Walters quoted me $ 79,640 for a steel building. That includes erection & the building, but not the foundation or prep. But it doesn't look like they do financing.


----------



## Born2Ride

l8rgator said:


> Walters quoted me $ 79,640 for a steel building. That includes erection & the building, but not the foundation or prep. But it doesn't look like they do financing.

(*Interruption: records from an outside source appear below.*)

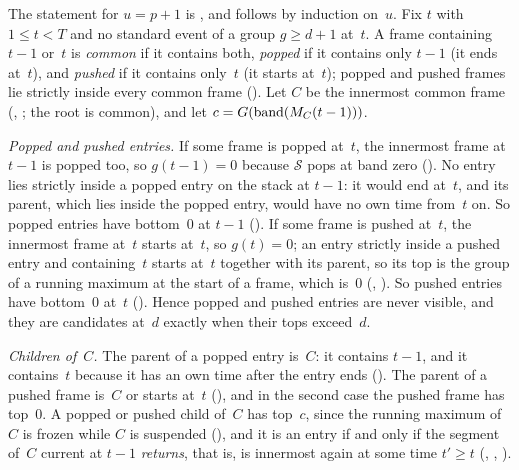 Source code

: \begin{outline}
The statement for $u=p+1$ is , and  follows by induction on~$u$. Fix
$t$ with $1\le t<T$ and no standard event of a group $g\ge d+1$ at~$t$. A frame containing $t-1$ or~$t$ is \emph{common} if it
contains both, \emph{popped} if it contains only $t-1$ (it ends at~$t$), and \emph{pushed} if it contains only~$t$ (it starts
at~$t$); popped and pushed frames lie strictly inside every common frame (). Let $C$ be
the innermost common frame (, ; the root is common),
and let $c=G(\band(M_C(t-1)))$.

\emph{Popped and pushed entries.} If some frame is popped at~$t$, the innermost frame at $t-1$ is popped too, so $g(t-1)=0$ because
$\mathcal S$ pops at band zero (). No entry lies strictly inside a popped entry on the stack at
$t-1$: it would end at~$t$, and its parent, which lies inside the popped entry, would have no own time from~$t$ on. So popped
entries have bottom~$0$ at $t-1$ (). If some frame is pushed at~$t$, the innermost frame at~$t$
starts at~$t$, so $g(t)=0$; an entry strictly inside a pushed entry and containing~$t$ starts at~$t$ together with its parent, so its
top is the group of a running maximum at the start of a frame, which is~$0$ (,
). So pushed entries have bottom~$0$ at~$t$ (). Hence popped
and pushed entries are never visible, and they are candidates at~$d$ exactly when their tops exceed~$d$.

\emph{Children of~$C$.} The parent of a popped entry is~$C$: it contains $t-1$, and it contains~$t$ because it has an own time after
the entry ends (). The parent of a pushed frame is~$C$ or starts at~$t$
(), and in the second case the pushed frame has top~$0$. A popped or pushed child of~$C$ has
top~$c$, since the
running maximum of~$C$ is frozen while $C$ is suspended (), and it is an entry if and only if the
segment of~$C$ current at $t-1$ \emph{returns}, that is, is innermost again at some time $t'\ge t$ (,
, ).


\end{outline}
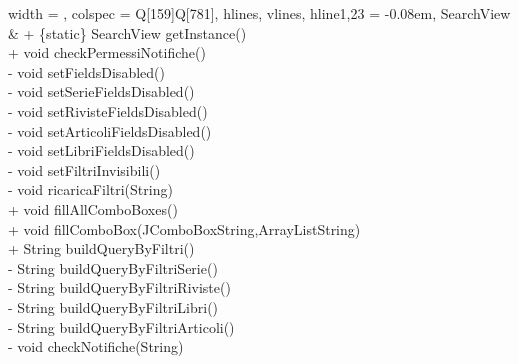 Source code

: \begin{longtblr}[
    label = none,
    entry = none,
  ]{
    width = \linewidth,
    colspec = {Q[159]Q[781]},
    hlines,
    vlines,
    hline{1,23} = {-}{0.08em},
  }
  SearchView             & {+ \{static\} SearchView getInstance()\\+ void checkPermessiNotifiche()\\- void setFieldsDisabled()\\- void setSerieFieldsDisabled()\\- void setRivisteFieldsDisabled()\\- void setArticoliFieldsDisabled()\\- void setLibriFieldsDisabled()\\- void setFiltriInvisibili()\\- void ricaricaFiltri(String)\\+ void fillAllComboBoxes()\\+ void fillComboBox(JComboBoxString,ArrayListString)\\+ String buildQueryByFiltri()\\- String buildQueryByFiltriSerie()\\- String buildQueryByFiltriRiviste()\\- String buildQueryByFiltriLibri()\\- String buildQueryByFiltriArticoli()\\- void checkNotifiche(String)}                                                                                                                                                                                                                                                                                                                                                                                                                                                                                                                                                                                                                                                                                                                                                                                                                                                                                                                                                                                                                                                                                                                                                                                                                                                                                 \\

\end{longtblr}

Yeah thats going to be the biggest problem, is finding financing. So you'd probably have to find an independent bank thats willing to finance a pole barn construction. Probably not going to be the easiest thing, but i just personally feel Clearspan is double what a steel building would cost. I'll know more when i get my quote from Pole barn direct. Right now at my parents house we have a steel pole barn, and to be honest. It doesn't get that noisy when its windy or anything. Maybe thats just me, and to be honest, some noise wouldn't be bad, id consider it my barns desensitizing for me haha.


----------



## l8rgator

Where are you located? I would think that snow load might have a big impact on design and engineering also (i.e. price)? We have very high snow load and slope requirements here.

Pole Barns Direct is not too far from me, but looks like I'm not in their free shipping range. Still worth me getting a quote there too though.


----------



## Born2Ride

l8rgator said:


> Where are you located? I would think that snow load might have a big impact on design and engineering also (i.e. price)? We have very high snow load and slope requirements here.
> 
> Pole Barns Direct is not too far from me, but looks like I'm not in their free shipping range. Still worth me getting a quote there too though.

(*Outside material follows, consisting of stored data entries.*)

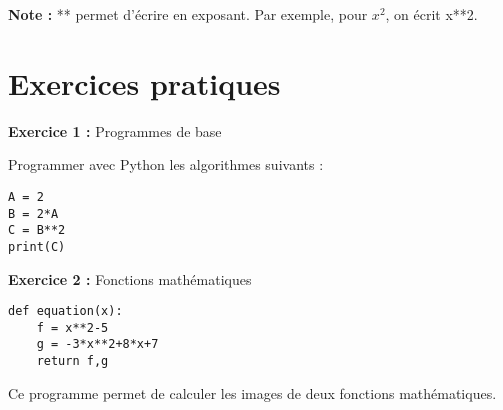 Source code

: \documentclass{article}
\begin{document}
\textbf{Note :} ** permet d'écrire en exposant. Par exemple, pour $ x^2 $, on écrit x**2.

\section{Exercices pratiques}

\textbf{Exercice 1 :} Programmes de base

Programmer avec Python les algorithmes suivants :

\begin{center}
\begin{minipage}{4cm}
\begin{lstlisting}
A = 2
B = 2*A
C = B**2
print(C)
\end{lstlisting}
\end{minipage}
\end{center}

\textbf{Exercice 2 :} Fonctions mathématiques

\begin{center}
\begin{minipage}{6cm}
\begin{lstlisting}
def equation(x):
    f = x**2-5
    g = -3*x**2+8*x+7
    return f,g
\end{lstlisting}
\end{minipage}
\end{center}

Ce programme permet de calculer les images de deux fonctions mathématiques.
\end{document}
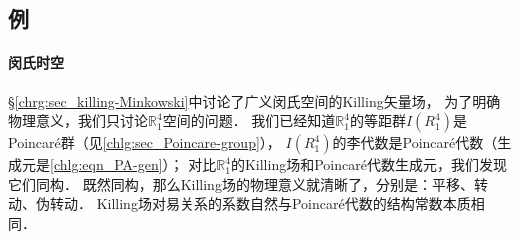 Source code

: 






\subsection{例}\label{chlg:sec_killing-example}

\paragraph{闵氏时空}
\S\ref{chrg:sec_killing-Minkowski}中讨论了广义闵氏空间的Killing矢量场，
为了明确物理意义，我们只讨论$\mathbb{R}^4_1$空间的问题．
我们已经知道$\mathbb{R}^4_1$的等距群$I({R}^4_1)$是Poincar\'{e}群（见\ref{chlg:sec_Poincare-group}），
$I({R}^4_1)$的李代数是Poincar\'{e}代数（生成元是\eqref{chlg:eqn_PA-gen}）；
对比$\mathbb{R}^4_1$的Killing场和Poincar\'{e}代数生成元，我们发现它们同构．
既然同构，那么Killing场的物理意义就清晰了，分别是：平移、转动、伪转动．
Killing场对易关系的系数自然与Poincar\'{e}代数的结构常数本质相同．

I live in Ohio, we got a pretty mild winter this year. Not much snow, we normally don't have extremely bad winters here. So we don't get a lot of heavy snow.


----------



## gunslinger

Born2Ride said:


> I got a quote for a clearspan building, it was 72ft width by 220ft long they quoted me 118k. I'm looking in to Pole Barn Direct right now, there a DIY kit, but i remembering getting a quote from them before and it was alot cheaper than Clearspan, but i dont remember the dimensions i requested a quote for. So i went ahead and made a quote with the same dimensions of the clearspan.

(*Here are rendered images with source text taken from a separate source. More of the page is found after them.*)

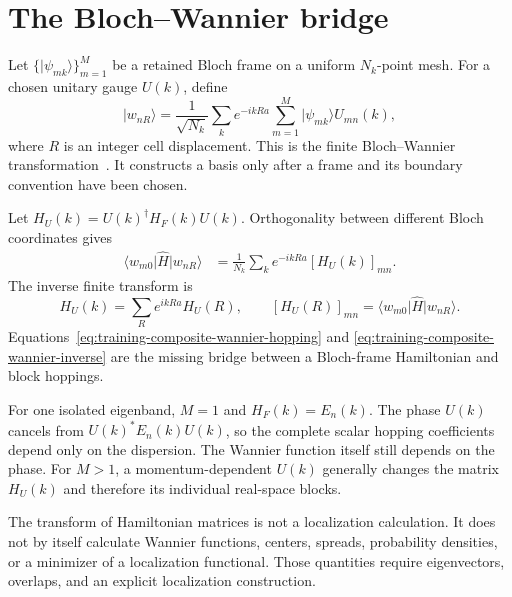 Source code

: \section{The Bloch--Wannier bridge}

Let $\{\lvert\psi_{m k}\rangle\}_{m=1}^{M}$ be a retained Bloch frame on a
uniform $N_k$-point mesh. For a chosen unitary gauge $U(k)$, define
\begin{equation}
  \lvert w_{nR}\rangle
  =\frac{1}{\sqrt{N_k}}
   \sum_k e^{-ikRa}
   \sum_{m=1}^{M}
   \lvert\psi_{mk}\rangle U_{mn}(k),
  \label{eq:training-composite-wannier-transform}
\end{equation}
where $R$ is an integer cell displacement. This is the finite
Bloch--Wannier transformation~\cite{wannier1937,marzari1997,marzari2012}.
It constructs a basis only after a frame and its boundary convention have been
chosen.

Let $H_U(k)=U(k)^{\dagger}H_F(k)U(k)$. Orthogonality between different Bloch
coordinates gives
\begin{align}
  \langle w_{m0}\rvert\widehat H\lvert w_{nR}\rangle
  &=\frac{1}{N_k}\sum_k
    e^{-ikRa}[H_U(k)]_{mn}.
  \label{eq:training-composite-wannier-hopping}
\end{align}
The inverse finite transform is
\begin{equation}
  H_U(k)
  =\sum_R e^{ikRa}H_U(R),
  \qquad
  [H_U(R)]_{mn}
  =\langle w_{m0}\rvert\widehat H\lvert w_{nR}\rangle.
  \label{eq:training-composite-wannier-inverse}
\end{equation}
Equations~\eqref{eq:training-composite-wannier-hopping} and
\eqref{eq:training-composite-wannier-inverse} are the missing bridge between a
Bloch-frame Hamiltonian and block hoppings.

For one isolated eigenband, $M=1$ and $H_F(k)=E_n(k)$. The phase $U(k)$ cancels
from $U(k)^*E_n(k)U(k)$, so the complete scalar hopping coefficients depend only
on the dispersion. The Wannier function itself still depends on the phase. For
$M>1$, a momentum-dependent $U(k)$ generally changes the matrix
$H_U(k)$ and therefore its individual real-space blocks.

The transform of Hamiltonian matrices is not a localization calculation. It
does not by itself calculate Wannier functions, centers, spreads, probability
densities, or a minimizer of a localization functional. Those quantities
require eigenvectors, overlaps, and an explicit localization construction.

None of my business, but how long do you think it will take to repay this amount? I'd love to see your business plan.

Not meaning to be negative, but it'll take a lot of lessons to pay back $118,000.


----------



## Born2Ride

gunslinger said:


> None of my business, but how long do you think it will take to repay this amount? I'd love to see your business plan.
> 
> Not meaning to be negative, but it'll take a lot of lessons to pay back $118,000.


I will also be offering boarding, and though I know profit isn't normally made on it, most people break even on expenses. My husband will also probably still maintain an actual job. Also I wasn't planning on going threw clearspan and paying 118k
_Posted via Mobile Device_


----------



## l8rgator

_Posted via Mobile Device_


----------



## Saddlebag

I am going to recommend you buy a pad of graph paper and sit down and draw out what you think you need/want. Google cattle sheds, horse sheds to get some ideas. A building with stalls is quite costly, whereas horses are happiest milling about in a semi open building. Check lumber prices for 2x8, 2x10's, roof and wall sheathing, shingles. Draw everything as best you can to scale. You can make changes on paper much cheaper than once construction starts. A few corral panels enable you to set up a temporary stall if needed without building permanant stalls. Horses seek out shelter to escape the bugs, not the weather.


----------



## Born2Ride

Saddlebag said:


> I am going to recommend you buy a pad of graph paper and sit down and draw out what you think you need/want. Google cattle sheds, horse sheds to get some ideas. A building with stalls is quite costly, whereas horses are happiest milling about in a semi open building. Check lumber prices for 2x8, 2x10's, roof and wall sheathing, shingles. Draw everything as best you can to scale. You can make changes on paper much cheaper than once construction starts. A few corral panels enable you to set up a temporary stall if needed without building permanant stalls. Horses seek out shelter to escape the bugs, not the weather.


The building will be used as a boarding facility which is why im not building a run in. An indoor arena is also an absolute must.
_Posted via Mobile Device_


----------



## farmpony84

Have you looked at the National Barns? Mine is a National...


----------



## Born2Ride

farmpony84 said:


> Have you looked at the National Barns? Mine is a National...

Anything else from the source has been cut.